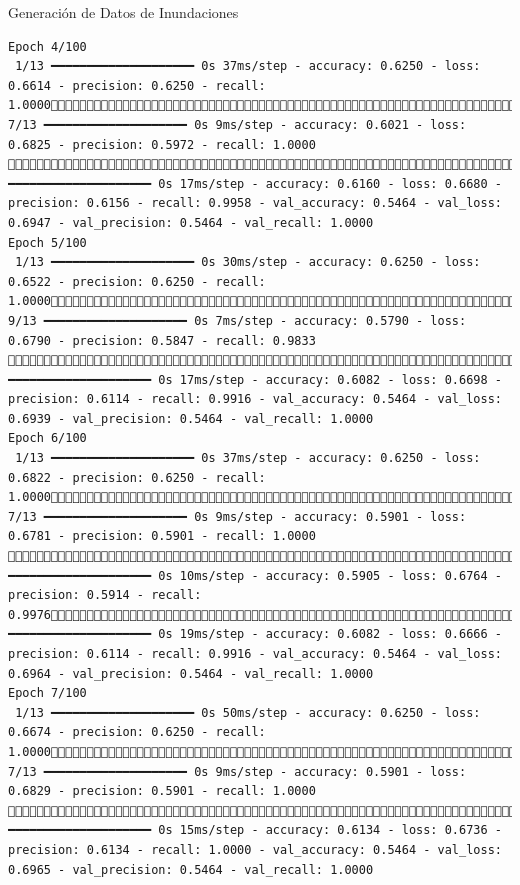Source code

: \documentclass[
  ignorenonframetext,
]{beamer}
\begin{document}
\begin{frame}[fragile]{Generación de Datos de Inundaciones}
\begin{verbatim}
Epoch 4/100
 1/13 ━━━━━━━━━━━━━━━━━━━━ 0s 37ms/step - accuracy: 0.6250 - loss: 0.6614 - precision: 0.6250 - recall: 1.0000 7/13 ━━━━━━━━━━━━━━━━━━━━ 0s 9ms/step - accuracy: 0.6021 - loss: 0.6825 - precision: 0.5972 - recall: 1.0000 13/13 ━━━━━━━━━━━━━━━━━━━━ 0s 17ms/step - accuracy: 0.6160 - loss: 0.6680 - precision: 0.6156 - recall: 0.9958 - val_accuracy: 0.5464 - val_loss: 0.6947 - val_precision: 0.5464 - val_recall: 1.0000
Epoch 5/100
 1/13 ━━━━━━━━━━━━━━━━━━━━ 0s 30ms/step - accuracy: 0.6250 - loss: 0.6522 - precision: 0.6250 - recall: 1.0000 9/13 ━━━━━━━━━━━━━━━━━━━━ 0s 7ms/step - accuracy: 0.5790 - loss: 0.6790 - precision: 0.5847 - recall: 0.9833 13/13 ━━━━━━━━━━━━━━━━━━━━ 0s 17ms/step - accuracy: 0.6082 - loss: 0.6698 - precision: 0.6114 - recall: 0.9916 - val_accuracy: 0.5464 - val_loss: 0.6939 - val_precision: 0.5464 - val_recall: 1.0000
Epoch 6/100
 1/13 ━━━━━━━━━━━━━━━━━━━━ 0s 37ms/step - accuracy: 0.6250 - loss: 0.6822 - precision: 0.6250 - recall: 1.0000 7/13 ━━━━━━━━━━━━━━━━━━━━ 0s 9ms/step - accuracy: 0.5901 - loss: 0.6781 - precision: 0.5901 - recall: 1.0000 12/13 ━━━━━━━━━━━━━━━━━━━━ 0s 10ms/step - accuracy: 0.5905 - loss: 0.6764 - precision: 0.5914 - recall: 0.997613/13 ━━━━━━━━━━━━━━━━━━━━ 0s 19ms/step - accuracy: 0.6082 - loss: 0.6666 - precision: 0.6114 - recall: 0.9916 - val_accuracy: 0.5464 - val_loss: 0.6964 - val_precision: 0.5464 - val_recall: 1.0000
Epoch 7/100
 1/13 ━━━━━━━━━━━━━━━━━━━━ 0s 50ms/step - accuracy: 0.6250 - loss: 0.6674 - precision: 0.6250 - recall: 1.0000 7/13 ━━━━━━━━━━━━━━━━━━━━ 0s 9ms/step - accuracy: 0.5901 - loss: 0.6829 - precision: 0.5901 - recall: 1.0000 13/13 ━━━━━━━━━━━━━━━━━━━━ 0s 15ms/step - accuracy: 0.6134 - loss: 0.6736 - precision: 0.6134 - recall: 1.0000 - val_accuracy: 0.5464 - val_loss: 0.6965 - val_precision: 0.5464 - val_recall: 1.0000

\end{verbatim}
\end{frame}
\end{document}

* Work order:
The word "begin" may occur in lines of the data above; say how many lines hold it, giving only the number.

* Reply:
3